3, air inlet straight section
Air inlet straight section outside plate is the 1Cr13 corrosion resistant plate of 4.0mm, and outside plate is laid angle stiffener, to guarantee the smooth of plate face.The sectional area of air inlet straight section is about 2.0m
2, gas flow rate is about 12.0m/s in the air intake duct.Be respectively arranged with four measurement of discharge interfaces on the upper and lower surface of the air inlet straight section in the middle of being arranged on; The weight of air inlet straight section is about 707kg.
4, air inlet elbow
Air inlet elbow outside plate is the 1Cr13 corrosion resistant plate of 4.0mm, and outside plate is laid angle stiffener, to guarantee the plate surface evenness, is provided with bearing in the both sides of air inlet elbow, so that be supported on the structural steel; The air inlet elbow is connected fixing with structural steel through bolt.Air inlet elbow internal diameter is set to 1022mm, and is measure-alike with air inlet straight section cross-sectional width, can well guarantee the even flow field degree of burning machine inlet section like this; The weight of air inlet elbow is about 726kg.
5, air inlet volute
Air inlet volute is set to one-piece construction, and outside plate is the 1Cr13 corrosion resistant plate of 5.0mm.Slab is set on the outside plate to be guaranteed the flatness of plate face and prevents the vibrations of combustion machine when operation plate face.Air inlet volute is connected through the mode that is flexible coupling with combustion machine air intake opening.The air inlet volute side is provided with access door, and the clean mouth of access door is of a size of 600mm * 1000mm (wide * height).Access door is connected with air inlet volute through swing bolt, and is convenient to guarantee the access door switch.The neoprene pad that is equipped with 4.0mm between access door and spiral case is provided with four illuminating lamp hooks to guarantee the sealing of access door on the inner two side walls of air inlet volute top.During maintenance, can hand-held illuminating lamp be hung on the illuminating lamp hook.The air inlet volute both sides are respectively arranged with two place's temperature detection mouths and the mouth of stagnation pressure detection everywhere.
Step 2: load analysis;
Steps A: intensity and linear buckling analysis;
Gas handling system (mainly being made up of H shaped steel, joist steel, angle steel and steel plate) is supported analysis, use beam element and shell unit to set up computation model, result of calculation comprises stress distribution, Displacements Distribution and load factor;
A) geometric parameter of model
Set up the three-dimensional geometry solid model at the ANSYS environment according to two-dimentional drawing;
B) computation model
Three-dimensional model is divided grid, set up finite element analysis model, whole finite element model is seen Figure 27, and the support finite element model is seen Figure 28.Shell unit is adopted in air inlet, and the shaped steel brace summer adopts beam element.

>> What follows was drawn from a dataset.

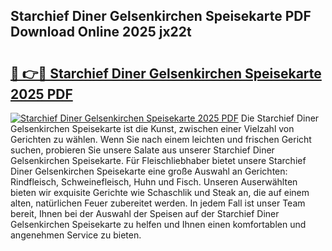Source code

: ## Starchief Diner Gelsenkirchen Speisekarte PDF Download Online 2025 jx22t

# <h2><a href="http://gcagkg7.nevu.top/?p=Starchief+Diner+Gelsenkirchen+Speisekarte">🔗 👉🔴 Starchief Diner Gelsenkirchen Speisekarte 2025 PDF</a></h2>

[![Starchief Diner Gelsenkirchen Speisekarte 2025 PDF](https://i.imgur.com/dBaPXMq.png)](http://gcagkg7.nevu.top/?p=Starchief+Diner+Gelsenkirchen+Speisekarte)
Die Starchief Diner Gelsenkirchen Speisekarte ist die Kunst, zwischen einer Vielzahl von Gerichten zu wählen. Wenn Sie nach einem leichten und frischen Gericht suchen, probieren Sie unsere Salate aus unserer Starchief Diner Gelsenkirchen Speisekarte. Für Fleischliebhaber bietet unsere Starchief Diner Gelsenkirchen Speisekarte eine große Auswahl an Gerichten: Rindfleisch, Schweinefleisch, Huhn und Fisch. Unseren Auserwählten bieten wir exquisite Gerichte wie Schaschlik und Steak an, die auf einem alten, natürlichen Feuer zubereitet werden. In jedem Fall ist unser Team bereit, Ihnen bei der Auswahl der Speisen auf der Starchief Diner Gelsenkirchen Speisekarte zu helfen und Ihnen einen komfortablen und angenehmen Service zu bieten.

C) material properties is set
Material standard GB/T700-2006.
The Q235 material parameter is seen table 1
Table 1 material properties
Attribute | Value | Unit |
Elastic modulus | 2.06E11 | 【Pa】 |
Poisson ratio | 0.3 | |
Density | 7850 | 【Kg/m 3】 |
D) load
(1) from heavy load
From the acting force of heavy load use vertical direction g, reach is a total system.
(2) geological process
According to " seismic design provision in building code " (GB50011-2001) (version in 2008), ShenYang, Liaoning Province (9 districts under city administration) seismic fortification intensity is 7 degree, and designing basic earthquake accekeration is 0.10g, and the design earthquake is grouped into first group.
According to " seismic design provision in building code " (GB50011-2001) (version in 2008) to find fortification intensity be 7 when spending, α max=0.08;
The structural damping ratio is got ζ=0.01;
η2=1+(0.05-ζ)/(0.06+1.7ζ)=1.52
α=η2αmax=0.1216
Horizontal acceleration a level=ag=1.19m/s
2
Vertically acceleration a vertically=0.65*ag=0.78m/s
2
The division operating mode is following:
E) constraint
All degree of freedom of 4 supporting legs of tie bracket and ground junction;
F) analysis result
(1) stress of integral body is seen table 2
Table 2 integrated stress result
Fig. 5, Fig. 6, Fig. 7 are respectively the stress distribution of operating mode 101,102,103.
(2) stress of support is seen table 3
Table 3 support stress result
The Intensity Design value of Q235 is MPa (according to GB50017-2003).
Fig. 8, Fig. 9, Figure 10 are respectively the stress distribution of operating mode 101,102,103 supports.
(3) table 4 is seen in whole displacement
The whole displacement result of table 4
The amount of deflection allowable value of flexural member is member span 1/400 (according to GB50017-2003).Figure 11, Figure 12, Figure 13 are respectively the Displacements Distribution of operating mode 101,102,103.
(4) load factor is seen table 5
The working stability safety coefficient of structure is 1.8~3.0 (according to " mechanical design handbook " first volumes).
Table 5 load factor
| Whole | 1 rank load factor | Allow buckling safety factor |
101 | 3.52 | 3 | |
102 | 3.02 | 3 | |
103 | 3.14 | 3 |
Figure 14, Figure 15, Figure 16 are respectively the load factor of operating mode 101,102,103.
G) conclusion
Maximum stress under the various operating modes is less than the maximum stress that allows, and the maximum displacement under the various operating modes is less than the maximum displacement that allows, and whole load factor is greater than the buckling safety factor that allows.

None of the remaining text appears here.